• **DIRECTIONS FOR THIS TASK**: Count every line in the data below that includes "article", and give only the result.

== Segment start ==

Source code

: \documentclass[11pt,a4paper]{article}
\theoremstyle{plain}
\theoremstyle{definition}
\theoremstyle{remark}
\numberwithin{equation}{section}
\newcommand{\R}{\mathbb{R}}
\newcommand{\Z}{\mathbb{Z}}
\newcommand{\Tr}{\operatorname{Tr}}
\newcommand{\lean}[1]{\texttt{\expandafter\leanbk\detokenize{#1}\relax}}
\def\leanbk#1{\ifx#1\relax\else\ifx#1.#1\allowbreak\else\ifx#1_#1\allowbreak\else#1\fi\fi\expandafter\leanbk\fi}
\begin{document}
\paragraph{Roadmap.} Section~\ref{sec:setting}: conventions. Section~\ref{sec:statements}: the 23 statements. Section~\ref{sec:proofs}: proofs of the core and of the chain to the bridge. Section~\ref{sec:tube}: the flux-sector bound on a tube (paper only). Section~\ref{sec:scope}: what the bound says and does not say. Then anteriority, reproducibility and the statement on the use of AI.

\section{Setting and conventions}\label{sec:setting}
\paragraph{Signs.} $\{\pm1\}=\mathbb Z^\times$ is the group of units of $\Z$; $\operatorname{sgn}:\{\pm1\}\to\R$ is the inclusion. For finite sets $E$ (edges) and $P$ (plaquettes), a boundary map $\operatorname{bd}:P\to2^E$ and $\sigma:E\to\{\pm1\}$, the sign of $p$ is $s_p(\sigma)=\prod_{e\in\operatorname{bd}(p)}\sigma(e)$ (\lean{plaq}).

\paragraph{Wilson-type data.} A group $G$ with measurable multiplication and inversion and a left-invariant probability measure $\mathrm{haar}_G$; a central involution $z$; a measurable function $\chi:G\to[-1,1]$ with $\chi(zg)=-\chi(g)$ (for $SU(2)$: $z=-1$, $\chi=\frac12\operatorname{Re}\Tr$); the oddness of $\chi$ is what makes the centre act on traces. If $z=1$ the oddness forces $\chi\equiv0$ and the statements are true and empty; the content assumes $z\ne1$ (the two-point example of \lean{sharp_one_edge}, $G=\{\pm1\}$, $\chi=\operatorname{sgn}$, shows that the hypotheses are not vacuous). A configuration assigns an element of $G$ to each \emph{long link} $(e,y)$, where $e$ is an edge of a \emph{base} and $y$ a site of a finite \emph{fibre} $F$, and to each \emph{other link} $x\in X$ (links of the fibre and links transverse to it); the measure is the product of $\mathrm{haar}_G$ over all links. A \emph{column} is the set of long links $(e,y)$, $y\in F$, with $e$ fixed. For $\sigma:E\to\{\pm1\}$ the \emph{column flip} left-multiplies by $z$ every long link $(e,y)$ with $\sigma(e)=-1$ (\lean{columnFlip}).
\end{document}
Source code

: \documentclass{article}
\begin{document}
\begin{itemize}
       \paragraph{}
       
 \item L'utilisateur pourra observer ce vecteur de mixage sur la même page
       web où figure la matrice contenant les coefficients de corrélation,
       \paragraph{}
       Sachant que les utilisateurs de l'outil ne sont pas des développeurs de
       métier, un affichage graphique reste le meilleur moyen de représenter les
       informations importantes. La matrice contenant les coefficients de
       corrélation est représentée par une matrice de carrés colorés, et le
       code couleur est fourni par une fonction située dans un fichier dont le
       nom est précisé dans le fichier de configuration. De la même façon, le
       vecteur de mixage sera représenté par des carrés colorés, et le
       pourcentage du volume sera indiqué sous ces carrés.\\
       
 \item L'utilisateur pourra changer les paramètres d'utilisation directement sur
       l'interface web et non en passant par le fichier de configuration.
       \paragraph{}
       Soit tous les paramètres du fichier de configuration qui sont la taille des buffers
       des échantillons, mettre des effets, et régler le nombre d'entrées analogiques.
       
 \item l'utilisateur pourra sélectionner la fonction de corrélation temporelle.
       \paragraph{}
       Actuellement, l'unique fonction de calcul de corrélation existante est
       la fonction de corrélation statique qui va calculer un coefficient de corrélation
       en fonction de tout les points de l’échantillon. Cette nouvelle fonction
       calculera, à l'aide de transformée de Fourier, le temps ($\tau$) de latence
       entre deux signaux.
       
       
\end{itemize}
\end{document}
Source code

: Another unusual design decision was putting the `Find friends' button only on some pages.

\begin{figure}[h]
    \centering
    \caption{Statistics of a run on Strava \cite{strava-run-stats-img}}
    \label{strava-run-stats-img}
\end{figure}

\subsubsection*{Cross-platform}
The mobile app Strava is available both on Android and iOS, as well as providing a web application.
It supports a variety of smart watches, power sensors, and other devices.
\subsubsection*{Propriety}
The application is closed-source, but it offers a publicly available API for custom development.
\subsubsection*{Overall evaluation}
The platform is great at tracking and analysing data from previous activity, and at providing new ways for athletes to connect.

== Segment end ==
== Segment start ==

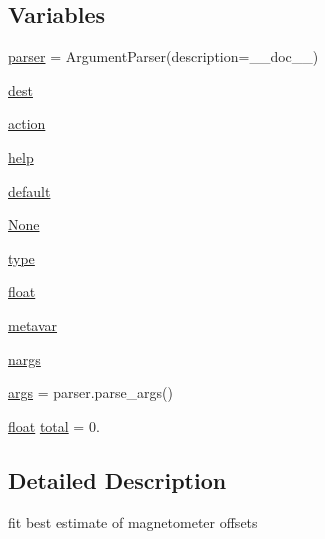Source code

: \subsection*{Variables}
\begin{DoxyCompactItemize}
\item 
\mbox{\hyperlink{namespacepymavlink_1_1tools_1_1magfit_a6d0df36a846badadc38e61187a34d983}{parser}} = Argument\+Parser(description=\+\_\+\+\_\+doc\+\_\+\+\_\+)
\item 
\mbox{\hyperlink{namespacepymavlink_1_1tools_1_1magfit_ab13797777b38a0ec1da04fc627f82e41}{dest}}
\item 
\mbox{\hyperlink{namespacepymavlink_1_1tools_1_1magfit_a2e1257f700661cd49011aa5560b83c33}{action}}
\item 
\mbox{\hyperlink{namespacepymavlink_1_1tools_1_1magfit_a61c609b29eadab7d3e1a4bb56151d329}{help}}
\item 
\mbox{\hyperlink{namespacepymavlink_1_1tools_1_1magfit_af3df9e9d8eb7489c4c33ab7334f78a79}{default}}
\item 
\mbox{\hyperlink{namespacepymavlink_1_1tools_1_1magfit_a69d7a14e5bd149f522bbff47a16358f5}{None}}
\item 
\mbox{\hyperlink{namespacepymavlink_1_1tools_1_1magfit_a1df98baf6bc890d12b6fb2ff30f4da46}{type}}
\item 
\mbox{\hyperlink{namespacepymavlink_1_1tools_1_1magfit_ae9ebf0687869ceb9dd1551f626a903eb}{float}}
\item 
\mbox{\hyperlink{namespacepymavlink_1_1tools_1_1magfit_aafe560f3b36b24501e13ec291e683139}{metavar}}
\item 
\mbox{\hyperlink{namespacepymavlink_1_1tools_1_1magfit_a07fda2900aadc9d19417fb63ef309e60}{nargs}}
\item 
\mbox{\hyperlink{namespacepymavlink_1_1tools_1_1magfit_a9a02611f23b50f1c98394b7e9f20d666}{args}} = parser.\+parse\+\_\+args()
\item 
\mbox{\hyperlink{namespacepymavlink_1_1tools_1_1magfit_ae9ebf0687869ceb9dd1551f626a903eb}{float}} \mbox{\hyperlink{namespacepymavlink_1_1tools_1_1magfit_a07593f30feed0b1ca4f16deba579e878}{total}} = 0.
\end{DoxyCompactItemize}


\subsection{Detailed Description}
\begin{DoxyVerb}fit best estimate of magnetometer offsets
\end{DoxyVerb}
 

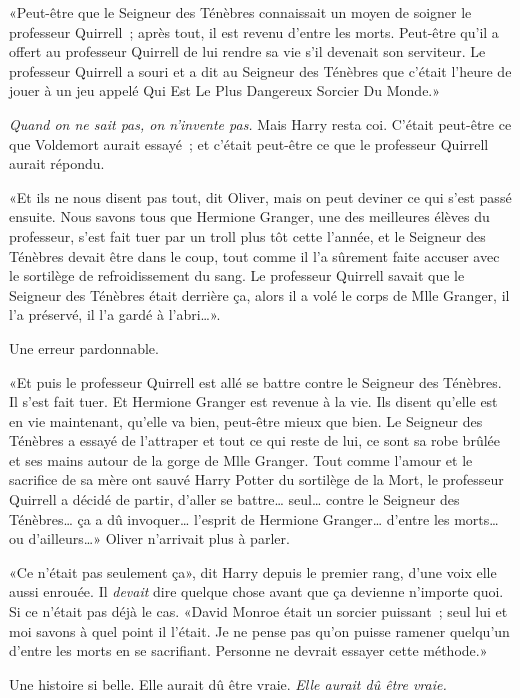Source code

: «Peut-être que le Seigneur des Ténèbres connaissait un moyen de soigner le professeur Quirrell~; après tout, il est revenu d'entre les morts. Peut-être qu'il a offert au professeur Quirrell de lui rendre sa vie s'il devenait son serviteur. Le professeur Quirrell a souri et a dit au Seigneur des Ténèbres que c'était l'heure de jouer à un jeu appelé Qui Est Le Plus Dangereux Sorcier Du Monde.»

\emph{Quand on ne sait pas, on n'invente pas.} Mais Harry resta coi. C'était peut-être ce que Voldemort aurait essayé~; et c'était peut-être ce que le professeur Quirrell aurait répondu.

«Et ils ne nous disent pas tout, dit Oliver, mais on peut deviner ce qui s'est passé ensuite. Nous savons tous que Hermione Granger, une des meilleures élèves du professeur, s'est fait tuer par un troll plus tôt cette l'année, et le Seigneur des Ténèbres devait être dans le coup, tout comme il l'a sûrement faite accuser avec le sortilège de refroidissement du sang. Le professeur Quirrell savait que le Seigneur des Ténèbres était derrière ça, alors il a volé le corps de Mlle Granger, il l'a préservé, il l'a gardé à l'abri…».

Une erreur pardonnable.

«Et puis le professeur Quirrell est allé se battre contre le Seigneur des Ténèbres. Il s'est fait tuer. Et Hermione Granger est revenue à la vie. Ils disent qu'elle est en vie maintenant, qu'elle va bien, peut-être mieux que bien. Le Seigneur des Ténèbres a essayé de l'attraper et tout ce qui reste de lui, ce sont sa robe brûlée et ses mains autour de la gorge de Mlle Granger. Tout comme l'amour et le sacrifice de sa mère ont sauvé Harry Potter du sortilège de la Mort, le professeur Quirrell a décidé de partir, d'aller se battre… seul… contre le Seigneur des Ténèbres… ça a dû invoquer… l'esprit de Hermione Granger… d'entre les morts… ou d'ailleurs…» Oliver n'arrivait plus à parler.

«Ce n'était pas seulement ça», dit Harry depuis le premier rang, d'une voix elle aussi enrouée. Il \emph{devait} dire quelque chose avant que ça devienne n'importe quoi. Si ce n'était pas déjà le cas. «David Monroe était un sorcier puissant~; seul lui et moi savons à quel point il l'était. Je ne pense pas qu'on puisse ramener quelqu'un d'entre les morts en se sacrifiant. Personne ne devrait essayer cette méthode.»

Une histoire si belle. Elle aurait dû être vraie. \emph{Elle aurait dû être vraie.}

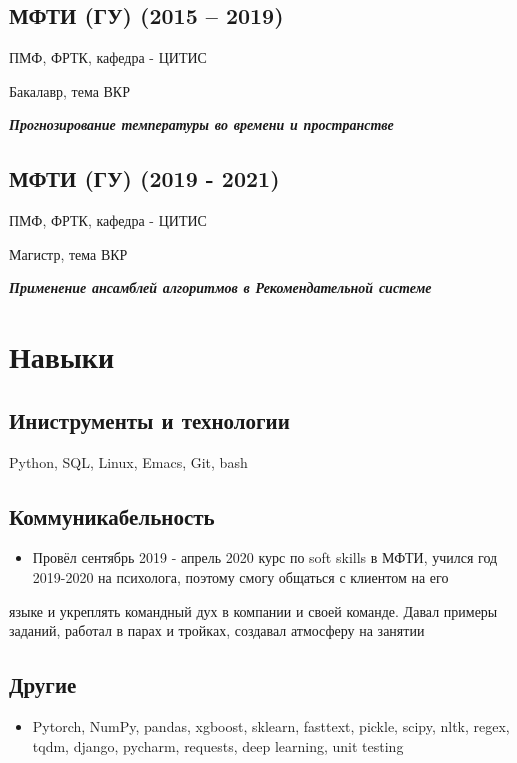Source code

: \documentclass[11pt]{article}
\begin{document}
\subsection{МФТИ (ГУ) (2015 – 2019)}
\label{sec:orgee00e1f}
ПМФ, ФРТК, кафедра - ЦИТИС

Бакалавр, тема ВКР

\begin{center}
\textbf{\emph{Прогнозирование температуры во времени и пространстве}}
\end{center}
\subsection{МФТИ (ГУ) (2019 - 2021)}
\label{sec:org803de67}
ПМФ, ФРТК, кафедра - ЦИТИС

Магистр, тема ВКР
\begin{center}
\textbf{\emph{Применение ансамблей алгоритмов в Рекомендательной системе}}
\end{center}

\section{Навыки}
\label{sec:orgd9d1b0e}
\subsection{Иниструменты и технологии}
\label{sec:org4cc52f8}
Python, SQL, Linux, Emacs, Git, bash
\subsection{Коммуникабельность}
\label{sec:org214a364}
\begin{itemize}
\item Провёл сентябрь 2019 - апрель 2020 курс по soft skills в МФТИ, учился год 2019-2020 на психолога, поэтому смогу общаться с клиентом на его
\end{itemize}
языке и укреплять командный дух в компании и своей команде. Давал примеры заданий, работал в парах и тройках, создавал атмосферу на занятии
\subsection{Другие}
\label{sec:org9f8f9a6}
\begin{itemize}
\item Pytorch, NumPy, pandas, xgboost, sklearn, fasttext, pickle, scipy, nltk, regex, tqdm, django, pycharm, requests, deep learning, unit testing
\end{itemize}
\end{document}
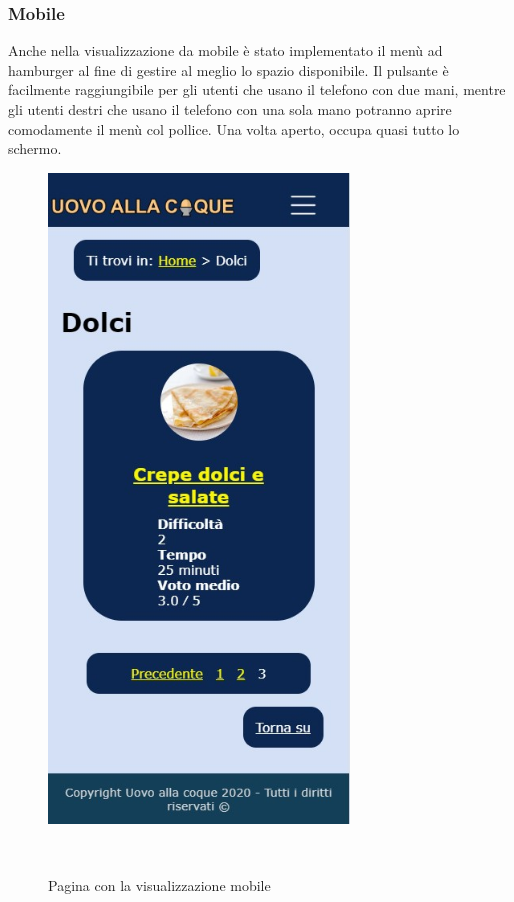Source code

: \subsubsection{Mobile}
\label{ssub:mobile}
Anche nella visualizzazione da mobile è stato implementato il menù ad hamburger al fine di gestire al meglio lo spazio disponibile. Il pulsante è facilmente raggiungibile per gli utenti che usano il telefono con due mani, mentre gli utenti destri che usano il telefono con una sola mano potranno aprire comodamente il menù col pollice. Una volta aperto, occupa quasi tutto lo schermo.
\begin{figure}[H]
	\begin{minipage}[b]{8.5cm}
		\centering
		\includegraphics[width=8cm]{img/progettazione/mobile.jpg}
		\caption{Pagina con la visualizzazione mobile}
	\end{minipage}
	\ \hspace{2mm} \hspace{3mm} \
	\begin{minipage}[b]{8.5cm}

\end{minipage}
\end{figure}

== Segment end ==

• **SOLUTION TO THE EXERCISE**: 3